Dataset entries:
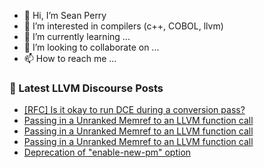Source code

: - 👋 Hi, I’m Sean Perry
- 👀 I’m interested in compilers (c++, COBOL, llvm)
- 🌱 I’m currently learning ...
- 💞️ I’m looking to collaborate on ...
- 📫 How to reach me ...

<!---
s66perry/s66perry is a ✨ special ✨ repository because its `README.md` (this file) appears on your GitHub profile.
You can click the Preview link to take a look at your changes.
--->
### 📕 Latest LLVM Discourse Posts

<!-- DISCOURSE-LLVM:START -->
- [[RFC] Is it okay to run DCE during a conversion pass?](https://discourse.llvm.org/t/rfc-is-it-okay-to-run-dce-during-a-conversion-pass/65787#post_10)
- [Passing in a Unranked Memref to an LLVM function call](https://discourse.llvm.org/t/passing-in-a-unranked-memref-to-an-llvm-function-call/65774#post_6)
- [Passing in a Unranked Memref to an LLVM function call](https://discourse.llvm.org/t/passing-in-a-unranked-memref-to-an-llvm-function-call/65774#post_5)
- [Passing in a Unranked Memref to an LLVM function call](https://discourse.llvm.org/t/passing-in-a-unranked-memref-to-an-llvm-function-call/65774#post_4)
- [Deprecation of &quot;enable-new-pm&quot; option](https://discourse.llvm.org/t/deprecation-of-enable-new-pm-option/65168#post_15)
<!-- DISCOURSE-LLVM:END -->
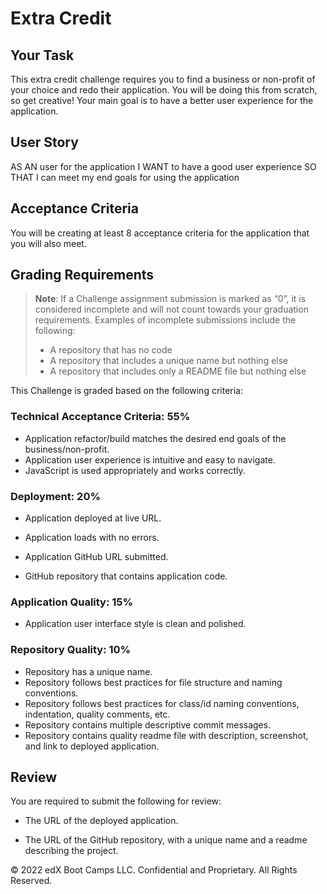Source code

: 
# Extra Credit

## Your Task


This extra credit challenge requires you to find a business or non-profit of your choice and redo their application. You will be doing this from scratch, so get creative! Your main goal is to have a better user experience for the application.
  

## User Story

AS AN user for the application
I WANT to have a good user experience
SO THAT I can meet my end goals for using the application

## Acceptance Criteria

You will be creating at least 8 acceptance criteria for the application that you will also meet.

## Grading Requirements

> **Note**: If a Challenge assignment submission is marked as “0”, it is considered incomplete and will not count towards your graduation requirements. Examples of incomplete submissions include the following:
> * A repository that has no code
> * A repository that includes a unique name but nothing else
> * A repository that includes only a README file but nothing else

This Challenge is graded based on the following criteria:

### Technical Acceptance Criteria: 55%

* Application refactor/build matches the desired end goals of the business/non-profit. 
* Application user experience is intuitive and easy to navigate.
* JavaScript is used appropriately and works correctly. 

### Deployment: 20%

* Application deployed at live URL.

* Application loads with no errors.

* Application GitHub URL submitted.

* GitHub repository that contains application code.

### Application Quality: 15%

* Application user interface style is clean and polished.

### Repository Quality: 10%

* Repository has a unique name.
* Repository follows best practices for file structure and naming conventions.
* Repository follows best practices for class/id naming conventions, indentation, quality comments, etc.
* Repository contains multiple descriptive commit messages.
* Repository contains quality readme file with description, screenshot, and link to deployed application.

## Review

You are required to submit the following for review:

* The URL of the deployed application.

* The URL of the GitHub repository, with a unique name and a readme describing the project.


© 2022 edX Boot Camps LLC. Confidential and Proprietary. All Rights Reserved.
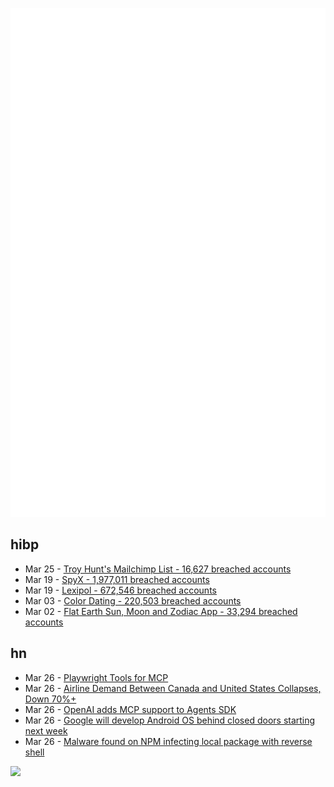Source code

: ![Metrics](https://raw.githubusercontent.com/phixion/phixion/master/metrics.svg)

## hibp

<!--
for https://github.com/phixion/phixion/blob/main/.github/workflows/feeds.yml
-->
<!--START_SECTION:haveibeenpwnd-->
- Mar 25 - [Troy Hunt's Mailchimp List - 16,627 breached accounts](https://haveibeenpwned.com/PwnedWebsites#TroyHuntMailchimpList)
- Mar 19 - [SpyX - 1,977,011 breached accounts](https://haveibeenpwned.com/PwnedWebsites#SpyX)
- Mar 19 - [Lexipol - 672,546 breached accounts](https://haveibeenpwned.com/PwnedWebsites#Lexipol)
- Mar 03 - [Color Dating - 220,503 breached accounts](https://haveibeenpwned.com/PwnedWebsites#ColorDating)
- Mar 02 - [Flat Earth Sun, Moon and Zodiac App - 33,294 breached accounts](https://haveibeenpwned.com/PwnedWebsites#FlatEarthDave)
<!--END_SECTION:haveibeenpwnd-->

## hn

<!--
for https://github.com/phixion/phixion/blob/main/.github/workflows/feeds.yml
-->
<!--START_SECTION:hn-->
- Mar 26 - [Playwright Tools for MCP](https://github.com/microsoft/playwright-mcp)
- Mar 26 - [Airline Demand Between Canada and United States Collapses, Down 70%+](https://onemileatatime.com/news/airline-demand-canada-united-states-collapses/)
- Mar 26 - [OpenAI adds MCP support to Agents SDK](https://openai.github.io/openai-agents-python/mcp/)
- Mar 26 - [Google will develop Android OS behind closed doors starting next week](https://9to5google.com/2025/03/26/google-android-aosp-developement-private/)
- Mar 26 - [Malware found on NPM infecting local package with reverse shell](https://www.reversinglabs.com/blog/malicious-npm-patch-delivers-reverse-shell)
<!--END_SECTION:hn-->

<!--
for https://yhype.me
-->
![](https://hit.yhype.me/github/profile?user_id=13013670)
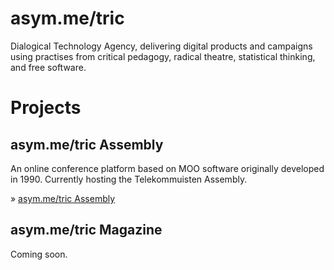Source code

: # asym.me/tric

Dialogical Technology Agency, delivering digital products and campaigns using
practises from critical pedagogy, radical theatre, statistical thinking, and
free software.

# Projects

## asym.me/tric Assembly

An online conference platform based on MOO software originally developed in
1990. Currently hosting the Telekommuisten Assembly.

&raquo; [asym.me/tric Assembly](assembly)

## asym.me/tric Magazine

Coming soon.


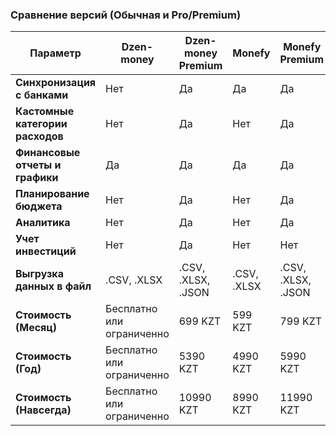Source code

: ### Сравнение версий (Обычная и Pro/Premium)

| **Параметр**                         | **Dzen-money**         | **Dzen-money Premium** | **Monefy**              | **Monefy Premium**      | **Bluecoins**           | **Bluecoins Premium**   | **Investudy**           | **Investudy Premium**   | **Pro.finance**         | **Pro.finance Premium** |
|--------------------------------------|------------------------|------------------------|-------------------------|-------------------------|-------------------------|-------------------------|-------------------------|-------------------------|-------------------------|-------------------------|
| **Синхронизация с банками**          | Нет                    | Да                     | Да                      | Да                      | Да                      | Да                      | Да                      | Да                      | Да                      | Да                      |
| **Кастомные категории расходов**     | Нет                    | Да                     | Нет                     | Да                      | Да                      | Да                      | Да                      | Да                      | Да                      | Да                      |
| **Финансовые отчеты и графики**      | Да                     | Да                     | Да                      | Да                      | Да                      | Да                      | Да                      | Да                      | Да                      | Да                      |
| **Планирование бюджета**             | Нет                    | Да                     | Нет                     | Да                      | Да                      | Да                      | Да                      | Да                      | Да                      | Да                      |
| **Аналитика**                        | Нет                    | Да                     | Нет                     | Да                      | Да                      | Да                      | Да                      | Да                      | Да                      | Да                      |
| **Учет инвестиций**                  | Нет                    | Да                     | Нет                     | Нет                     | Да                      | Да                      | Да                      | Да                      | Да                      | Да                      |
| **Выгрузка данных в файл**           | .CSV, .XLSX            | .CSV, .XLSX, .JSON      | .CSV, .XLSX             | .CSV, .XLSX, .JSON       | .CSV, .XLSX, .JSON       | .CSV, .XLSX, .JSON       | .CSV, .XLSX, .JSON       | .CSV, .XLSX, .JSON       | .CSV, .XLSX, .JSON       | .CSV, .XLSX, .JSON       |
| **Стоимость (Месяц)**                | Бесплатно или ограниченно | 699 KZT               | 599 KZT                 | 799 KZT                 | 799 KZT                 | 899 KZT                 | 799 KZT                 | 799 KZT                 | 599 KZT                 | 699 KZT                 |
| **Стоимость (Год)**                  | Бесплатно или ограниченно | 5390 KZT              | 4990 KZT                | 5990 KZT                | 5990 KZT                | 6490 KZT                | 5990 KZT                | 5990 KZT                | 4990 KZT                | 5390 KZT                |
| **Стоимость (Навсегда)**             | Бесплатно или ограниченно | 10990 KZT             | 8990 KZT                | 11990 KZT               | 11990 KZT               | 12990 KZT               | 10990 KZT               | 10990 KZT               | 9990 KZT                | 11990 KZT               |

*Exercise*.
Pictures do not belong in the answer. Return the lines above starting at the one with "### Deployment: 20%" and ending at the one with "- Mar 19 - [SpyX", both kept, exactly.

*Answer space*.
### Deployment: 20%

* Application deployed at live URL.

* Application loads with no errors.

* Application GitHub URL submitted.

* GitHub repository that contains application code.

### Application Quality: 15%

* Application user interface style is clean and polished.

### Repository Quality: 10%

* Repository has a unique name.
* Repository follows best practices for file structure and naming conventions.
* Repository follows best practices for class/id naming conventions, indentation, quality comments, etc.
* Repository contains multiple descriptive commit messages.
* Repository contains quality readme file with description, screenshot, and link to deployed application.

## Review

You are required to submit the following for review:

* The URL of the deployed application.

* The URL of the GitHub repository, with a unique name and a readme describing the project.


© 2022 edX Boot Camps LLC. Confidential and Proprietary. All Rights Reserved.
Source code

: ![Metrics](https://raw.githubusercontent.com/phixion/phixion/master/metrics.svg)

## hibp

<!--
for https://github.com/phixion/phixion/blob/main/.github/workflows/feeds.yml
-->
<!--START_SECTION:haveibeenpwnd-->
- Mar 25 - [Troy Hunt's Mailchimp List - 16,627 breached accounts](https://haveibeenpwned.com/PwnedWebsites#TroyHuntMailchimpList)
- Mar 19 - [SpyX - 1,977,011 breached accounts](https://haveibeenpwned.com/PwnedWebsites#SpyX)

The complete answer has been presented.